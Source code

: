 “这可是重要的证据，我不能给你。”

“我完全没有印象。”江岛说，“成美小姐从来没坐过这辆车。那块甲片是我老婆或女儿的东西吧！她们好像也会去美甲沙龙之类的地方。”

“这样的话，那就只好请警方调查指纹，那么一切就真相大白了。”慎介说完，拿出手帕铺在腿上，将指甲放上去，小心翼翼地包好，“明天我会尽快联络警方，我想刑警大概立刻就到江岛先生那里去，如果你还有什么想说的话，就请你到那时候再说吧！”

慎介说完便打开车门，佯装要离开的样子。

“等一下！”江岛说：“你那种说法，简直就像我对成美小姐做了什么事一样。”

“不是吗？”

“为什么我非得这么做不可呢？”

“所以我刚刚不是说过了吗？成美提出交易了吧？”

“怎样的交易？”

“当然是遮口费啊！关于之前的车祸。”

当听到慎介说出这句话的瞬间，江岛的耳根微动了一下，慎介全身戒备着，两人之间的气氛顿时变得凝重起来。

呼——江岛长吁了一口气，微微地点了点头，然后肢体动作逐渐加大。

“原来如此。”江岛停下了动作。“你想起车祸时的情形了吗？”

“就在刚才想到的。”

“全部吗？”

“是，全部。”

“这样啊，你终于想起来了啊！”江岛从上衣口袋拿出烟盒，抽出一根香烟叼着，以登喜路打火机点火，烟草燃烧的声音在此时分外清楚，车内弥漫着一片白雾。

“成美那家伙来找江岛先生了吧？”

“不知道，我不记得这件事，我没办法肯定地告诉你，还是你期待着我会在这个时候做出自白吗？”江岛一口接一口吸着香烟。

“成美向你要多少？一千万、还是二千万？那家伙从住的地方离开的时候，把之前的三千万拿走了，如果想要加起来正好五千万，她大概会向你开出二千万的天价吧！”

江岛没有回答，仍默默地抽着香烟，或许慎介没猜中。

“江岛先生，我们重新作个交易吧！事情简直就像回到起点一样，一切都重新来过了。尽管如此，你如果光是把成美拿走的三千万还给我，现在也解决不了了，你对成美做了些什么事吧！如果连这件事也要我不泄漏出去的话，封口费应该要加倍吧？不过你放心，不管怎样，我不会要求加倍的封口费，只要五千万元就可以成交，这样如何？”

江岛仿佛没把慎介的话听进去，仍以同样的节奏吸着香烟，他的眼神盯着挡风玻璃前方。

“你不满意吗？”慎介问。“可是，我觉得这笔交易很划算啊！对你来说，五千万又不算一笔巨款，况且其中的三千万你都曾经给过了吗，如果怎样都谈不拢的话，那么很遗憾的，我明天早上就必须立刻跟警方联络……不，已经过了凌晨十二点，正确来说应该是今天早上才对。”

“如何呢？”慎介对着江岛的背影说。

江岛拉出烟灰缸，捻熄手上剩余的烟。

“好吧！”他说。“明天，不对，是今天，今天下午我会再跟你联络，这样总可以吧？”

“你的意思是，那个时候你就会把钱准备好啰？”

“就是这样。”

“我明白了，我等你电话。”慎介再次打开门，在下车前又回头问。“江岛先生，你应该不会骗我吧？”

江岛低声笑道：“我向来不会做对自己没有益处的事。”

- TASK DESCRIPTION: Copy the whole listing down exactly.

- WRITTEN RESPONSE:
Source code

: “这可是重要的证据，我不能给你。”

“我完全没有印象。”江岛说，“成美小姐从来没坐过这辆车。那块甲片是我老婆或女儿的东西吧！她们好像也会去美甲沙龙之类的地方。”

“这样的话，那就只好请警方调查指纹，那么一切就真相大白了。”慎介说完，拿出手帕铺在腿上，将指甲放上去，小心翼翼地包好，“明天我会尽快联络警方，我想刑警大概立刻就到江岛先生那里去，如果你还有什么想说的话，就请你到那时候再说吧！”

慎介说完便打开车门，佯装要离开的样子。

“等一下！”江岛说：“你那种说法，简直就像我对成美小姐做了什么事一样。”

“不是吗？”

“为什么我非得这么做不可呢？”

“所以我刚刚不是说过了吗？成美提出交易了吧？”

“怎样的交易？”

“当然是遮口费啊！关于之前的车祸。”

当听到慎介说出这句话的瞬间，江岛的耳根微动了一下，慎介全身戒备着，两人之间的气氛顿时变得凝重起来。

呼——江岛长吁了一口气，微微地点了点头，然后肢体动作逐渐加大。

“原来如此。”江岛停下了动作。“你想起车祸时的情形了吗？”

“就在刚才想到的。”

“全部吗？”

“是，全部。”

“这样啊，你终于想起来了啊！”江岛从上衣口袋拿出烟盒，抽出一根香烟叼着，以登喜路打火机点火，烟草燃烧的声音在此时分外清楚，车内弥漫着一片白雾。

“成美那家伙来找江岛先生了吧？”

“不知道，我不记得这件事，我没办法肯定地告诉你，还是你期待着我会在这个时候做出自白吗？”江岛一口接一口吸着香烟。

“成美向你要多少？一千万、还是二千万？那家伙从住的地方离开的时候，把之前的三千万拿走了，如果想要加起来正好五千万，她大概会向你开出二千万的天价吧！”

江岛没有回答，仍默默地抽着香烟，或许慎介没猜中。

“江岛先生，我们重新作个交易吧！事情简直就像回到起点一样，一切都重新来过了。尽管如此，你如果光是把成美拿走的三千万还给我，现在也解决不了了，你对成美做了些什么事吧！如果连这件事也要我不泄漏出去的话，封口费应该要加倍吧？不过你放心，不管怎样，我不会要求加倍的封口费，只要五千万元就可以成交，这样如何？”

江岛仿佛没把慎介的话听进去，仍以同样的节奏吸着香烟，他的眼神盯着挡风玻璃前方。

“你不满意吗？”慎介问。“可是，我觉得这笔交易很划算啊！对你来说，五千万又不算一笔巨款，况且其中的三千万你都曾经给过了吗，如果怎样都谈不拢的话，那么很遗憾的，我明天早上就必须立刻跟警方联络……不，已经过了凌晨十二点，正确来说应该是今天早上才对。”

“如何呢？”慎介对着江岛的背影说。

江岛拉出烟灰缸，捻熄手上剩余的烟。

“好吧！”他说。“明天，不对，是今天，今天下午我会再跟你联络，这样总可以吧？”

“你的意思是，那个时候你就会把钱准备好啰？”

“就是这样。”

“我明白了，我等你电话。”慎介再次打开门，在下车前又回头问。“江岛先生，你应该不会骗我吧？”

江岛低声笑道：“我向来不会做对自己没有益处的事。”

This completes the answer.